Der Kauf-/Verkaufs-Spread, auch Bid-Ask-Spread, bezeichnet ebenfalls den Spread, der auf den Preis eines Vermögenswertes angewandt wird. Er spiegelt das Verhältnis von Angebot und Nachfrage für den Vermögenswert wider. Wenn der Kauf- und Verkaufspreis nah beieinander liegen, wird von einem engen Markt gesprochen. Das bedeutet, dass die Käufer und Verkäufer sich über den Wert des zugrundeliegenden Vermögenswertes einig sind. Ist der Spread dagegen weiter, gibt es abweichende Meinungen darüber, wie viel der Vermögenswert wert ist.

Der Bid-Ask-Spread wird durch verschiedene Faktoren bestimmt, darunter:

  1. Liquidität. Liquidität bezieht sich darauf, wie einfach es ist, einen Vermögenswert zu kaufen oder zu verkaufen. Wenn die Liquidität eines Vermögenswertes zunimmt, kommt es meist dazu, dass der Bid-Ask-Spread enger wird.
  2. Volumen. Eine Methode zur Bestimmung der täglichen Quantität beim Handel mit einem Vermögenswert. Vermögenswerte mit einem höheren Handelsvolumen haben oft engere Kauf-/Verkaufs-Spreads.
  3. Volatilität. Die Volatilität zeigt an, wie oft sich der Marktkurs in einem bestimmten Zeitraum verändert. Kommt es zu vermehrten Preisänderungen und damit zu erhöhter Volatilität, fällt der Spread meist deutlich weiter aus.

Spreadkosten erklärt

Der Spread umfasst die Gebühren, die Trader für das Abwickeln einer Position bezahlen. In einigen Fällen, wie beispielsweise bei Aktien, wird der Anbieter keinen Spread, sondern eine Kommission berechnen. Andere Vermögenswerte weisen möglicherweise eine Mischung beider Kostenarten auf.

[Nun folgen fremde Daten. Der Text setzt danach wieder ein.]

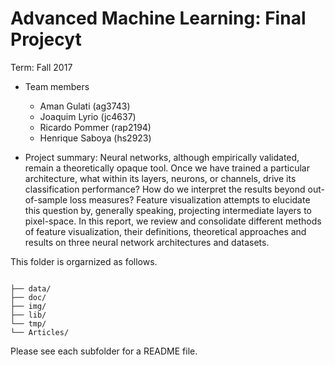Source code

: # Advanced Machine Learning: Final Projecyt

Term: Fall 2017

+ Team members
	+ Aman Gulati (ag3743)
	+ Joaquim Lyrio (jc4637)
	+ Ricardo Pommer (rap2194)
	+ Henrique Saboya (hs2923)
	
+ Project summary: Neural networks, although empirically validated, remain a theoretically opaque tool. Once we have trained a particular architecture, what within its layers, neurons, or channels, drive its classification performance? How do we interpret the results beyond out-of-sample loss measures? Feature visualization attempts to elucidate this question by, generally speaking, projecting intermediate layers to pixel-space. In this report, we review and consolidate different methods of feature visualization, their definitions, theoretical approaches and results on three neural network architectures and datasets.
	

This folder is orgarnized as follows.

```

├── data/
├── doc/
├── img/
├── lib/
└── tmp/
└── Articles/
```

Please see each subfolder for a README file.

Beim Trading von Finanzinstrumenten, die über einen Spread verfügen, hoffen Händler, dass sich der Marktpreis über (oder bei Short-Positionen: unter) den Bereich des Spreads bewegt. In diesem Fall kann der Trade mit einem Gewinn geschlossen werden. Sollte sich der Preis nicht über den Spread-Preis hinaus entwickeln, können dem Trader Verluste entstehen, selbst wenn sich der Markt in die gewünschte Richtung bewegt hat.

Beispiel für einen Kauf-/Verkaufs-Spread

Sehen wir uns einen Kauf-/Verkaufs-Spread bei IG an. In diesem Beispiel sehen Sie den Unterschied zwischen dem Preis des zugrundeliegenden Marktes – 1339,10 USD – und den Preisen, zu denen Trader eine Position eröffnen können.

Der Spread beträgt für diesen Markt 0,3 Punkte. Das bedeutet, dass auf beiden Seiten des Preises 0,15 Punkte hinzugerechnet werden. Sollte ein Trader eine Long-Position eröffnen wollen, würde er den Vermögenswert bei 1339,25 kaufen. Ein Trader, der sich short positionieren möchte, müsste den Vermögenswert bei 1338,95 verkaufen.